Physical properties and solid-liquid equilibria for hexafluorophosphate-based ionic liquid ternary mixtures and their corresponding subsystems

Abstract

Mixing ionic liquids is a simple and economical method of exploiting their tunability and allows to use ionic liquids with high melting temperatures for low-temperature applications through the formation of eutectic mixtures. In this study, the phase diagrams of the [C4mpy][PF6]-[C4mpip][PF6]-[C4mpyrr][PF6] ternary system (where [C4mpyrr] = 1-butyl-1-methylpyrrolidinium; [C4mpy] = 1-butyl-3-methylpyridinium; [C4mpip] = 1-butyl-1-methyl-piperidinium) and all of its unary and binary subsystems were measured and modelled using the Modified Quasichemical Model and the Compound Energy Formalism for the liquid and relevant solid solutions, respectively.
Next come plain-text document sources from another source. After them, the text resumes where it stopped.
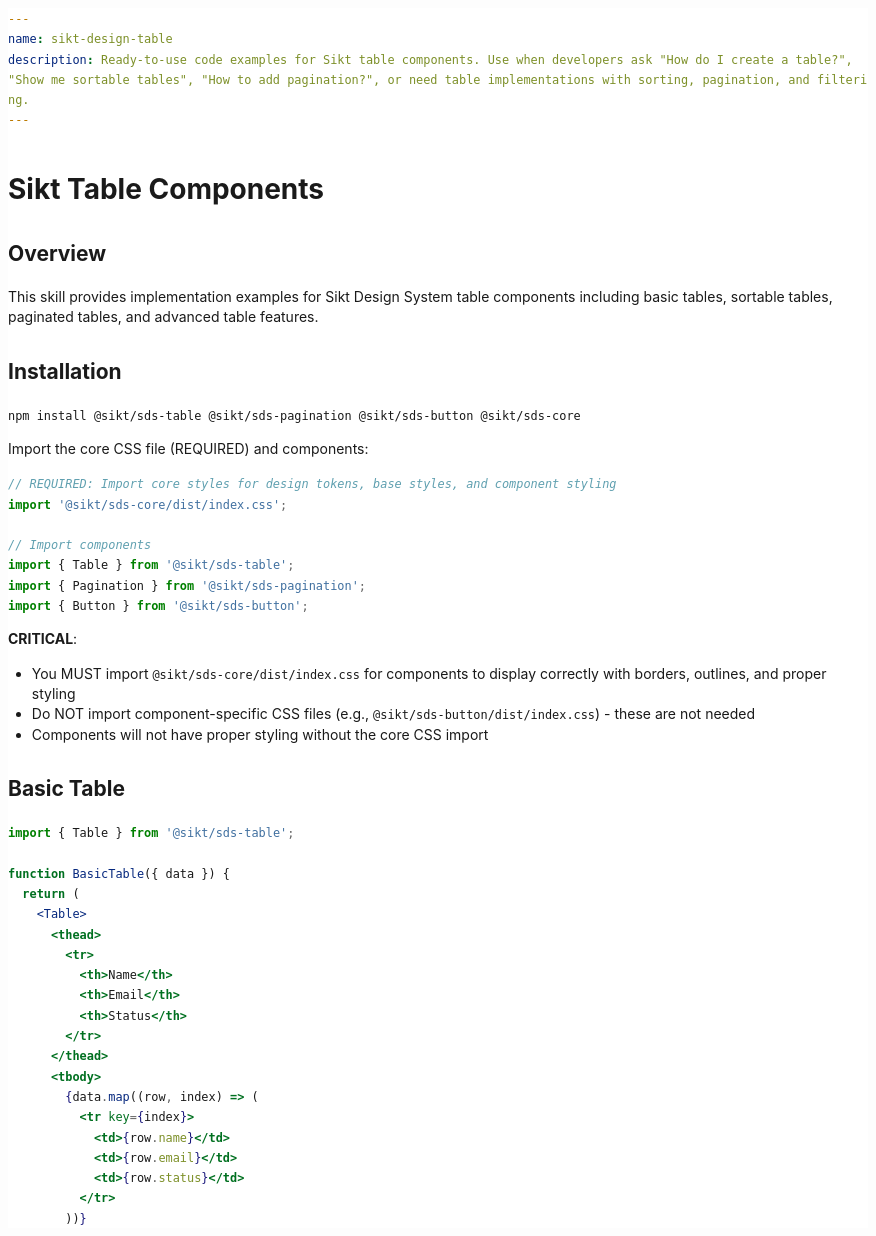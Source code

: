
 ```yaml
---
name: sikt-design-table
description: Ready-to-use code examples for Sikt table components. Use when developers ask "How do I create a table?", "Show me sortable tables", "How to add pagination?", or need table implementations with sorting, pagination, and filtering.
---
```


# Sikt Table Components

## Overview

This skill provides implementation examples for Sikt Design System table components including basic tables, sortable tables, paginated tables, and advanced table features.

## Installation

```bash
npm install @sikt/sds-table @sikt/sds-pagination @sikt/sds-button @sikt/sds-core
```

Import the core CSS file (REQUIRED) and components:

```js
// REQUIRED: Import core styles for design tokens, base styles, and component styling
import '@sikt/sds-core/dist/index.css';

// Import components
import { Table } from '@sikt/sds-table';
import { Pagination } from '@sikt/sds-pagination';
import { Button } from '@sikt/sds-button';
```

**CRITICAL**:
- You MUST import `@sikt/sds-core/dist/index.css` for components to display correctly with borders, outlines, and proper styling
- Do NOT import component-specific CSS files (e.g., `@sikt/sds-button/dist/index.css`) - these are not needed
- Components will not have proper styling without the core CSS import

## Basic Table

```jsx
import { Table } from '@sikt/sds-table';

function BasicTable({ data }) {
  return (
    <Table>
      <thead>
        <tr>
          <th>Name</th>
          <th>Email</th>
          <th>Status</th>
        </tr>
      </thead>
      <tbody>
        {data.map((row, index) => (
          <tr key={index}>
            <td>{row.name}</td>
            <td>{row.email}</td>
            <td>{row.status}</td>
          </tr>
        ))}
```
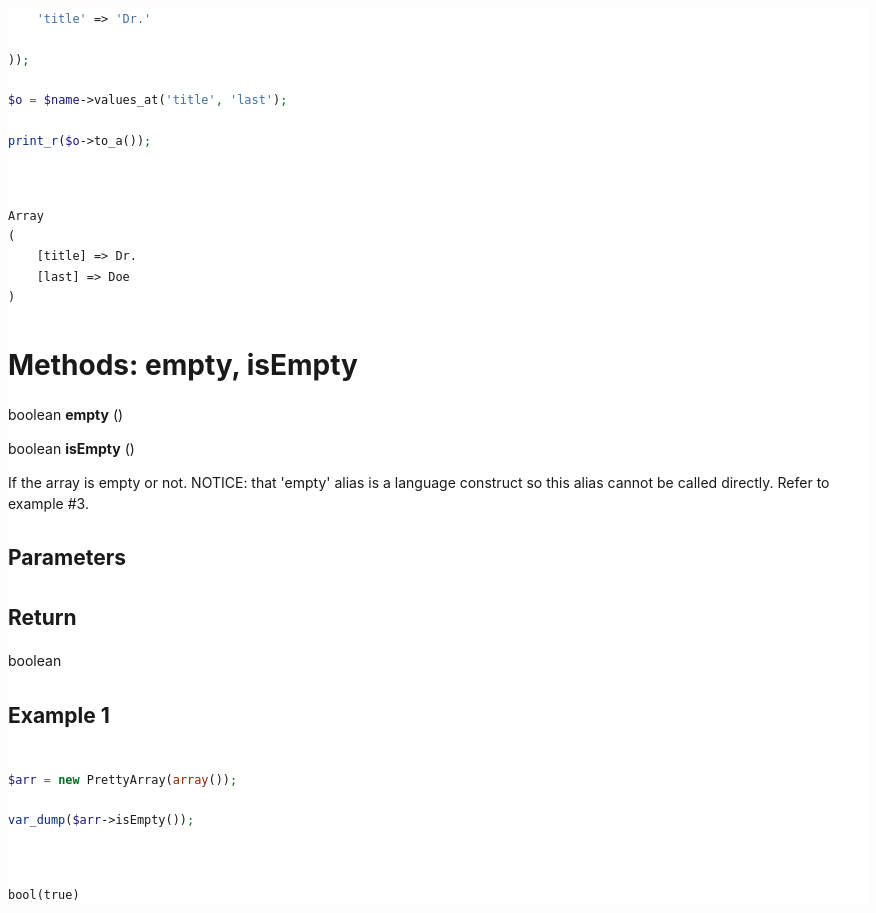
 ```php
	'title' => 'Dr.'

));

$o = $name->values_at('title', 'last');

print_r($o->to_a());



```

```

Array
(
    [title] => Dr.
    [last] => Doe
)

```


<a name="method_isEmpty"></a>Methods: empty, isEmpty
=======================
boolean **empty** ()

boolean **isEmpty** ()


If the array is empty or not.
NOTICE: that 'empty' alias is a language construct so this alias cannot be called directly. Refer to example #3.

Parameters
----------
Return
------
 boolean

Example 1
---------
```php

$arr = new PrettyArray(array());

var_dump($arr->isEmpty());



```

```

bool(true)

```
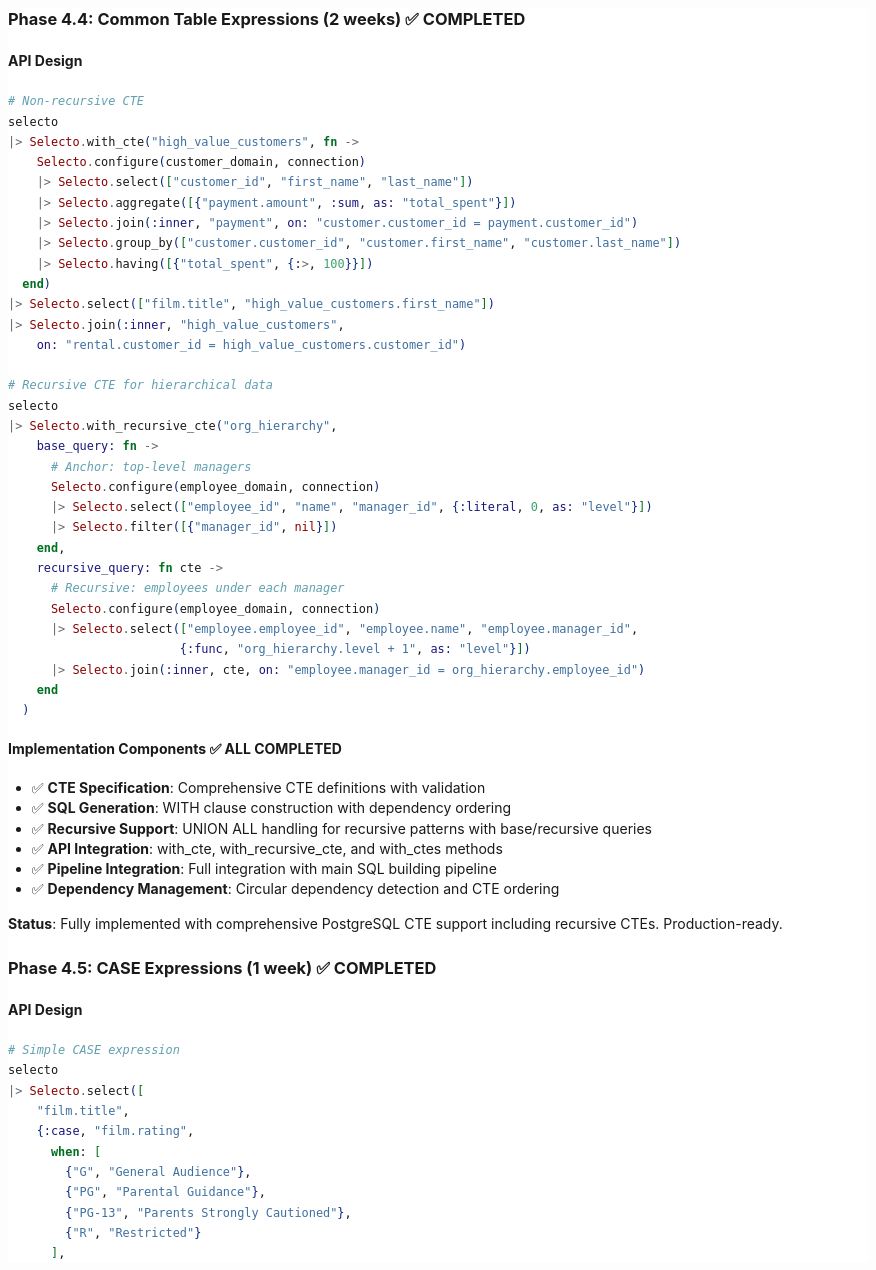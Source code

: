 ### Phase 4.4: Common Table Expressions (2 weeks) ✅ COMPLETED

#### API Design
```elixir
# Non-recursive CTE
selecto
|> Selecto.with_cte("high_value_customers", fn ->
    Selecto.configure(customer_domain, connection)
    |> Selecto.select(["customer_id", "first_name", "last_name"])
    |> Selecto.aggregate([{"payment.amount", :sum, as: "total_spent"}])
    |> Selecto.join(:inner, "payment", on: "customer.customer_id = payment.customer_id")
    |> Selecto.group_by(["customer.customer_id", "customer.first_name", "customer.last_name"])
    |> Selecto.having([{"total_spent", {:>, 100}}])
  end)
|> Selecto.select(["film.title", "high_value_customers.first_name"])
|> Selecto.join(:inner, "high_value_customers", 
    on: "rental.customer_id = high_value_customers.customer_id")

# Recursive CTE for hierarchical data
selecto
|> Selecto.with_recursive_cte("org_hierarchy", 
    base_query: fn ->
      # Anchor: top-level managers
      Selecto.configure(employee_domain, connection)
      |> Selecto.select(["employee_id", "name", "manager_id", {:literal, 0, as: "level"}])
      |> Selecto.filter([{"manager_id", nil}])
    end,
    recursive_query: fn cte ->
      # Recursive: employees under each manager
      Selecto.configure(employee_domain, connection)
      |> Selecto.select(["employee.employee_id", "employee.name", "employee.manager_id", 
                        {:func, "org_hierarchy.level + 1", as: "level"}])
      |> Selecto.join(:inner, cte, on: "employee.manager_id = org_hierarchy.employee_id")
    end
  )
```

#### Implementation Components ✅ ALL COMPLETED
- ✅ **CTE Specification**: Comprehensive CTE definitions with validation
- ✅ **SQL Generation**: WITH clause construction with dependency ordering
- ✅ **Recursive Support**: UNION ALL handling for recursive patterns with base/recursive queries
- ✅ **API Integration**: with_cte, with_recursive_cte, and with_ctes methods
- ✅ **Pipeline Integration**: Full integration with main SQL building pipeline
- ✅ **Dependency Management**: Circular dependency detection and CTE ordering

**Status**: Fully implemented with comprehensive PostgreSQL CTE support including recursive CTEs. Production-ready.

### Phase 4.5: CASE Expressions (1 week) ✅ COMPLETED

#### API Design
```elixir
# Simple CASE expression
selecto
|> Selecto.select([
    "film.title",
    {:case, "film.rating",
      when: [
        {"G", "General Audience"},
        {"PG", "Parental Guidance"},
        {"PG-13", "Parents Strongly Cautioned"},
        {"R", "Restricted"}
      ],
```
The phase diagram determination allowed for density and viscosity measurements over the entire composition range, from temperatures close to the liquidus up to about 110 °C. In addition, the thermal and physical properties of the ionic liquid [C4mim][PF6] ([C4mim] = 1-butyl-3-methylimidazolium) were measured. A new viscosity model was proposed to describe mixtures and was compared to the Grunberg-Nissan mixing law. The proposed model exhibited a better predictive ability for the viscosity data of ternary mixtures compared to the Grunberg-Nissan mixing law with the same number of adjustable parameters. The limits of the proposed viscosity model were analyzed in light of the Gibbs-Adam theory, using viscosity and configurational entropy data for [C4mim][PF6].